Cirino perde um gol estando dentro da área só ele e o goleiro.
– Ah vai tomar no cu, filho da puta!
– Olhaaí olhaaí! Falou filho da puta. Não pode!
– Nem “tomar no cu”, pode. – arrematou Rodrigo.
– Tomar no cu pode, não pode mandar o cara ir tomar no cu porque daí descaralha tudo o que estão desconstruindo.- explicou didaticamente Eduardo.
– Mas e se o cara for um filho da puta mesmo? Como vou me referir a ele? – perguntou Maurício angustiado.
– Chama de arrombado oras! Seu arrombado!
– Não pode! – falou Rodrigo para o Eduardo. – Aí você fode com os gays de vez. Reforça a homofobia… Não pode mandar tomar no cu e nem chamar de arrombado, cacete!
– Puta merda!
– Para de falar puta, Eduardo.
– Mas como vou xingar o Cunha sem desgraçar mais ainda com essa sociedade?- insistia Eduardo que tá puto com o Cunha.
– Chama de viado. Seu viado escroto! Pronto. Ah não… dá na mesma que arrombado… – Pensou Rodrigo.
– É… e faz sentido o discurso porque qual é exatamente o erro em ser viado? É se colocar na posição de mulher, é aceitar essa condição “degradante” de não ser mais um macho alfa. – falou Maurício.
– Pois é. Temos homofobia velada no maior estilo… vejam: “pode ser gay, só não pode ficar por aí dando pinta”. Esse “dando pinta” é basicamente ter qualquer tipo de comportamento que historicamente esteja associado ao feminino. Essa é a parte considerada degradante. Elas estão certas, gente. Não pode… A gente não pode denegrir a imagem delas…
– Não pode falar “denegrir”, Eduardo…
– Não pode? Ih é. Tem essa parada de negros também… – lembrou-se Maurício.
– É. “Denegrir” é uma palavra vista como pejorativa, porém seu real significado é “tornar negro”. Se tornar algo negro é maldoso, temos mais um caso de racismo.- explicou Rodrigo sério e pensativo.
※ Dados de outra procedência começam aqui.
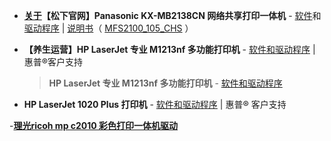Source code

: 
- **[关于](https://github.com/taoste/Hello-World/blob/master/Tools/%E6%89%93%E5%8D%B0%E5%A4%8D%E5%8D%B0%E6%89%AB%E6%8F%8F%E4%B8%80%E4%BD%93%E6%9C%BA%E9%A9%B1%E5%8A%A8/%E3%80%90%E6%9D%BE%E4%B8%8B%E5%AE%98%E7%BD%91%E3%80%91Panasonic%20KX-MB2138CN%20%E7%BD%91%E7%BB%9C%E5%85%B1%E4%BA%AB%E6%89%93%E5%8D%B0%E4%B8%80%E4%BD%93%E6%9C%BA%E9%A9%B1%E5%8A%A8(MFS2100_105_CHS)%20-%20%E9%A9%B1%E5%8A%A8%E4%B8%8B%E8%BD%BD%20%20%C2%AE%20%E5%AE%A2%E6%88%B7%E6%94%AF%E6%8C%81%20.md)【松下官网】Panasonic KX-MB2138CN 网络共享打印一体机** - [软件](http://prosystem.panasonic.cn/inc/download.ashx?n=/upload/bangong/1/KX-MB2138CN/KX-MB2138CN%20Windows%E9%A9%B1%E5%8A%A8.zip)和[驱动程序](http://prosystem.panasonic.cn/OA/download.html?act=search) | [说明书](http://prosystem.panasonic.cn/inc/download.ashx?n=/upload/bangong/1/KX-MB2138CN/KX-MB2138CN%20%E4%BD%BF%E7%94%A8%E8%AF%B4%E6%98%8E%E4%B9%A6.pdf)（ [MFS2100_105_CHS](http://panasonic.cn/support/download/manual/files/201511/MFS2100_105_CHS.zip) ）


- **【养生运营】HP LaserJet 专业 M1213nf 多功能打印机** - [软件和驱动程序](https://support.hp.com/cn-zh/drivers/selfservice/HP-LaserJet-M1200-Multifunction-Printer-series/5071505/model/4075454) | 惠普®客户支持 
  > **HP LaserJet 专业 M1213nf 多功能打印机** - [软件和驱动程序](http://support.hp.com/cn-zh/product/HP-LaserJet-M1200-Multifunction-Printer-series/5071505/model/4075454/drivers)
 
- **HP LaserJet 1020 Plus 打印机** - [软件和驱动程序](https://support.hp.com/cn-zh-hans/drivers/selfservice/HP-LaserJet-1000-Printer-series/439423/model/3329726) | 惠普® 客户支持 

-**[理光ricoh mp c2010 彩色打印一体机驱动](https://github.com/taoste/Hello-World/tree/master/Tools/%E6%89%93%E5%8D%B0%E5%A4%8D%E5%8D%B0%E6%89%AB%E6%8F%8F%E4%B8%80%E4%BD%93%E6%9C%BA%E9%A9%B1%E5%8A%A8/%E7%90%86%E5%85%89ricoh%20mp%20c2010%E5%BD%A9%E8%89%B2%E6%89%93%E5%8D%B0%E4%B8%80%E4%BD%93%E6%9C%BA%E9%A9%B1%E5%8A%A8)**
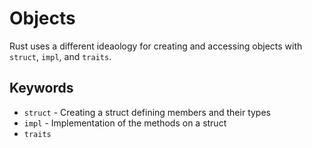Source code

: # Objects

Rust uses a different ideaology for creating and accessing objects with `struct`, `impl`, and `traits`.

## Keywords
* `struct` - Creating a struct defining members and their types
* `impl` - Implementation of the methods on a struct
* `traits` 



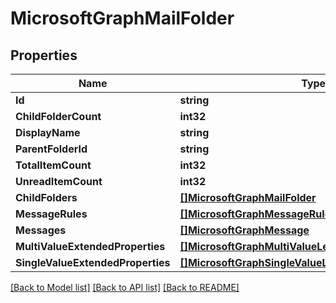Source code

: # MicrosoftGraphMailFolder

## Properties

Name | Type | Description | Notes
------------ | ------------- | ------------- | -------------
**Id** | **string** |  | [optional] 
**ChildFolderCount** | **int32** |  | [optional] 
**DisplayName** | **string** |  | [optional] 
**ParentFolderId** | **string** |  | [optional] 
**TotalItemCount** | **int32** |  | [optional] 
**UnreadItemCount** | **int32** |  | [optional] 
**ChildFolders** | [**[]MicrosoftGraphMailFolder**](microsoft.graph.mailFolder.md) |  | [optional] 
**MessageRules** | [**[]MicrosoftGraphMessageRule**](microsoft.graph.messageRule.md) |  | [optional] 
**Messages** | [**[]MicrosoftGraphMessage**](microsoft.graph.message.md) |  | [optional] 
**MultiValueExtendedProperties** | [**[]MicrosoftGraphMultiValueLegacyExtendedProperty**](microsoft.graph.multiValueLegacyExtendedProperty.md) |  | [optional] 
**SingleValueExtendedProperties** | [**[]MicrosoftGraphSingleValueLegacyExtendedProperty**](microsoft.graph.singleValueLegacyExtendedProperty.md) |  | [optional] 

[[Back to Model list]](../README.md#documentation-for-models) [[Back to API list]](../README.md#documentation-for-api-endpoints) [[Back to README]](../README.md)


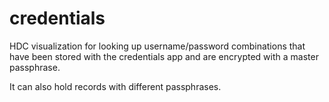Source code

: credentials
===========

HDC visualization for looking up username/password combinations that have been stored with the credentials app and are encrypted with a master passphrase.

It can also hold records with different passphrases.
Paolo Guerreiro cai na área quando empurrado claramente por um jogador do Corinthians. O juiz não dá o pênalti.
– Juiz filho da pu… juiz filho de uma égua, sua quenga, perdeu a mãe na zona, seu arromb.., ai caralho puta que pariu que não sei mais como xingar esse filho da puta.
– Não pode falar puta que pariu, Maurício. Esquece esse negócio de puta. – pediu Eduardo.
– E filho de uma égua nem quenga resolvem. – apontou Rodrigo.
– Mudando de assunto… Marcelo anda sumido… nem no grupo do Whats ele tem aparecido. – lembrou-se Eduardo do amigo que sempre estava com eles.
– Marcelo é mó zé ruela.- falou Rodrigo. – Outro dia, eu me encontr…
– Se não pode arrombado, não pode zé ruela, Rodrigo. – observou Maurício.
– Ai caralho…
– Caralho pode?
Os três pensaram por alguns segundos.
– Não estou vendo problema…- falou sem segurança Eduardo.
Muralha, o goleiro do Flamengo, deixa a bola entrar no gol.
– Caralho caralho caralho! Filho da puta do caralho! – esbravejou Maurício.
– É, Rodrigo. Não vai ser fácil ajudar. A coisa tá preta pra nós.
– Não pode falar a coisa tá preta, Eduardo…
– Ai cacete… – lamentaram-se os três.
Fim do jogo.
– Tá bom, galera, então bora ir embora que amanhã é dia de branco.
– É. Bora. Pede a conta aê, Maurício.